Let a non-right angled $$\Delta $$PQR.

Now, by sine rule



$${P \over {\sin P}} = {q \over {\sin Q}} = {r \over {\sin R}} = 2 \times $$ circumradius

$$ \Rightarrow {{\sqrt 3 } \over {\sin P}} = {1 \over {\sin Q}} = {r \over {\sin R}} = 2 \times 1$$

[circumradius = 1 unit]

$$ \Rightarrow $$ $${\sin P}$$ = $${{\sqrt 3 } \over 2}$$ and sinQ = $${1 \over 2}$$

$$ \Rightarrow P = 120^\circ $$ and $$ \Rightarrow Q = 30^\circ $$

($$ \because $$ $$\Delta $$PQR is non-right angled triangle)

So, R = 30$$^\circ $$

$$ \Rightarrow $$ r = 1, so $$\Delta $$PQR is an isosceles triangle.
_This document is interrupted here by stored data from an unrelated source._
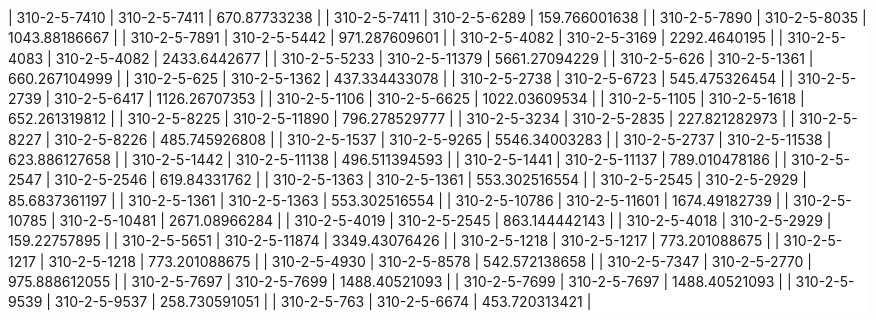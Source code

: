 | 310-2-5-7410 | 310-2-5-7411 | 670.87733238 |
| 310-2-5-7411 | 310-2-5-6289 | 159.766001638 |
| 310-2-5-7890 | 310-2-5-8035 | 1043.88186667 |
| 310-2-5-7891 | 310-2-5-5442 | 971.287609601 |
| 310-2-5-4082 | 310-2-5-3169 | 2292.4640195 |
| 310-2-5-4083 | 310-2-5-4082 | 2433.6442677 |
| 310-2-5-5233 | 310-2-5-11379 | 5661.27094229 |
| 310-2-5-626 | 310-2-5-1361 | 660.267104999 |
| 310-2-5-625 | 310-2-5-1362 | 437.334433078 |
| 310-2-5-2738 | 310-2-5-6723 | 545.475326454 |
| 310-2-5-2739 | 310-2-5-6417 | 1126.26707353 |
| 310-2-5-1106 | 310-2-5-6625 | 1022.03609534 |
| 310-2-5-1105 | 310-2-5-1618 | 652.261319812 |
| 310-2-5-8225 | 310-2-5-11890 | 796.278529777 |
| 310-2-5-3234 | 310-2-5-2835 | 227.821282973 |
| 310-2-5-8227 | 310-2-5-8226 | 485.745926808 |
| 310-2-5-1537 | 310-2-5-9265 | 5546.34003283 |
| 310-2-5-2737 | 310-2-5-11538 | 623.886127658 |
| 310-2-5-1442 | 310-2-5-11138 | 496.511394593 |
| 310-2-5-1441 | 310-2-5-11137 | 789.010478186 |
| 310-2-5-2547 | 310-2-5-2546 | 619.84331762 |
| 310-2-5-1363 | 310-2-5-1361 | 553.302516554 |
| 310-2-5-2545 | 310-2-5-2929 | 85.6837361197 |
| 310-2-5-1361 | 310-2-5-1363 | 553.302516554 |
| 310-2-5-10786 | 310-2-5-11601 | 1674.49182739 |
| 310-2-5-10785 | 310-2-5-10481 | 2671.08966284 |
| 310-2-5-4019 | 310-2-5-2545 | 863.144442143 |
| 310-2-5-4018 | 310-2-5-2929 | 159.22757895 |
| 310-2-5-5651 | 310-2-5-11874 | 3349.43076426 |
| 310-2-5-1218 | 310-2-5-1217 | 773.201088675 |
| 310-2-5-1217 | 310-2-5-1218 | 773.201088675 |
| 310-2-5-4930 | 310-2-5-8578 | 542.572138658 |
| 310-2-5-7347 | 310-2-5-2770 | 975.888612055 |
| 310-2-5-7697 | 310-2-5-7699 | 1488.40521093 |
| 310-2-5-7699 | 310-2-5-7697 | 1488.40521093 |
| 310-2-5-9539 | 310-2-5-9537 | 258.730591051 |
| 310-2-5-763 | 310-2-5-6674 | 453.720313421 |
And, since RS and PE are the median of $$\Delta $$PQR, so 'O' is centroid of the $$\Delta $$PQR.

Now,

Option (a),

From Apollonius theorem,

$$2(P{E^2} + Q{E^2}) = P{Q^2} + P{R^2}$$

$$ \Rightarrow 2\left( {P{E^2} + {3 \over 4}} \right) = 1 + 1$$

$$ \Rightarrow P{E^2} = 1 - {3 \over 4} \Rightarrow P{E^2} = {1 \over 4}$$

$$ \Rightarrow PE = {1 \over 2}$$ units

and $$OE = {1 \over 3}PE = {1 \over 6}$$ units

[$$ \because $$ O divides PE is 2 : 1]

Option (b),

Again from Apollonius theorem,

2 (PS² + RS²) = PR² + QR²

$$ \Rightarrow 2\left( {{1 \over 4} + R{S^2}} \right) = 1 + 3$$

$$ \Rightarrow R{S^2} = 2 - {1 \over 4} \Rightarrow R{S^2} = {7 \over 4}$$

$$ \Rightarrow RS = {{\sqrt 7 } \over 2}$$ units

Option (c),

Area of $$\Delta $$SOE = $${1 \over 2}(OE)\,(ST)$$

= $${1 \over 2} \times {1 \over 6}[(PS)sin60^\circ ]$$

= $${1 \over {12}} \times {1 \over 2} \times {{\sqrt 3 } \over 2}$$

= $${{\sqrt 3 } \over {48}}$$ square units

Option (d),

$$ \because $$ Inradius of

$$\Delta PQR = {\Delta \over s} = {{{1 \over 2}pq\sin R} \over {{1 \over 2}(p + q + r)}} = {{{1 \over 2}(\sqrt 2 )(1){1 \over 2}} \over {{1 \over 2}(\sqrt 3 + 1 + 1)}}$$

$$ = {{\sqrt 3 } \over 2}(2 - \sqrt 3 )$$ units

Hence, options (a), (b) and (d) are correct.